The use of :

Jeremy Bowers jerf at jerf.org
Mon Nov 29 01:12:16 EST 2004


On Sun, 28 Nov 2004 22:10:31 +0100, BJörn Lindqvist wrote:
> I always thought the rule was "the less useless symbols, the higher the
> readability." I.e:

There's a bit of circularity there, in that a symbol's use can *be* to
enhance readability. I'd certainly agree that instances where this holds
true is an exception rather than the rule, but it seems plausible to me
that Python is symbol-free enough for this to be a potential
justification.

The only punctuation you *need* is whitespace.

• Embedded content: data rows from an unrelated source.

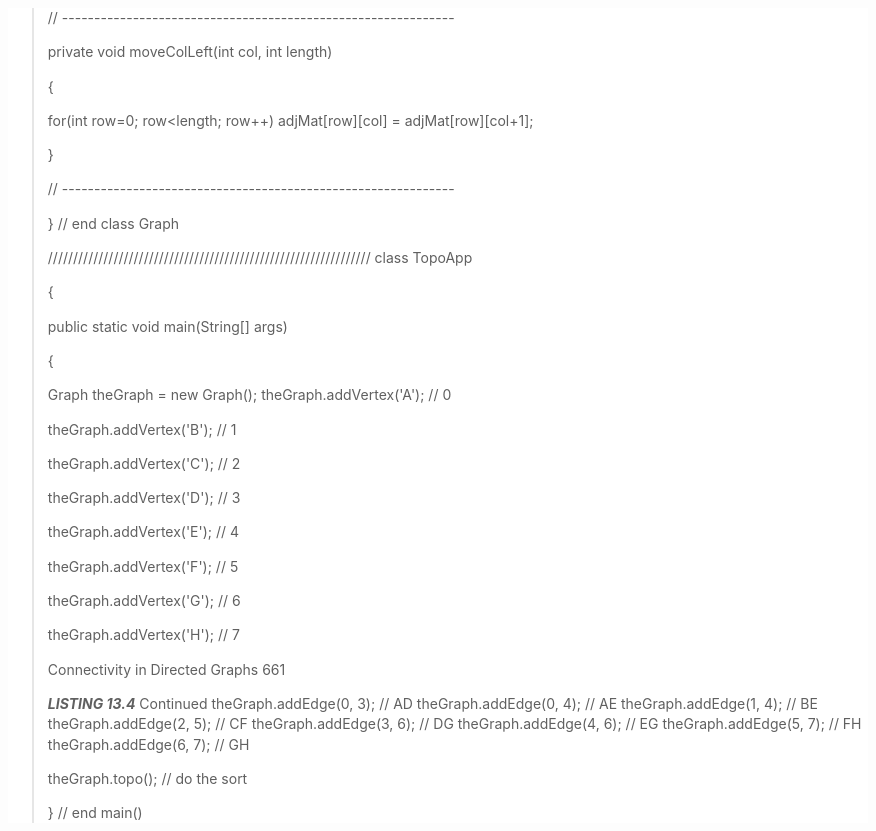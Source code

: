 > //
> \-\-\-\-\-\-\-\-\-\-\-\-\-\-\-\-\-\-\-\-\-\-\-\-\-\-\-\-\-\-\-\-\-\-\-\-\-\-\-\-\-\-\-\-\-\-\-\-\-\-\-\-\-\-\-\-\-\-\-\--
>
> private void moveColLeft(int col, int length)
>
> {
>
> for(int row=0; row\<length; row++) adjMat\[row\]\[col\] =
> adjMat\[row\]\[col+1\];
>
> }
>
> //
> \-\-\-\-\-\-\-\-\-\-\-\-\-\-\-\-\-\-\-\-\-\-\-\-\-\-\-\-\-\-\-\-\-\-\-\-\-\-\-\-\-\-\-\-\-\-\-\-\-\-\-\-\-\-\-\-\-\-\-\--
>
> } // end class Graph
>
> //////////////////////////////////////////////////////////////// class
> TopoApp
>
> {
>
> public static void main(String\[\] args)
>
> {
>
> Graph theGraph = new Graph(); theGraph.addVertex('A'); // 0
>
> theGraph.addVertex('B'); // 1
>
> theGraph.addVertex('C'); // 2
>
> theGraph.addVertex('D'); // 3
>
> theGraph.addVertex('E'); // 4
>
> theGraph.addVertex('F'); // 5
>
> theGraph.addVertex('G'); // 6
>
> theGraph.addVertex('H'); // 7
>
> Connectivity in Directed Graphs 661
>
> ***LISTING 13.4*** Continued theGraph.addEdge(0, 3); // AD
> theGraph.addEdge(0, 4); // AE theGraph.addEdge(1, 4); // BE
> theGraph.addEdge(2, 5); // CF theGraph.addEdge(3, 6); // DG
> theGraph.addEdge(4, 6); // EG theGraph.addEdge(5, 7); // FH
> theGraph.addEdge(6, 7); // GH
>
> theGraph.topo(); // do the sort
>
> } // end main()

See Forth (I don't know
if this is perfect but I'd bet the transform is simple), the HP RPN
calculator programming languages (IIRC, the only other punctuation is a
block delimiter, which would also be easy to transform away), or some
hacks I've cooked up for my own use where I minimized the token count
because I had to write the parser by hand and I was willing to trade a
little extra work to write the parsed stuff for an easier translation.
(Usually it is data, not programs, so while saying that's a "compilation"
is technically true it isn't what most people think of.) Take it to those
extremes and you'd see what I mean; extra symbols can help.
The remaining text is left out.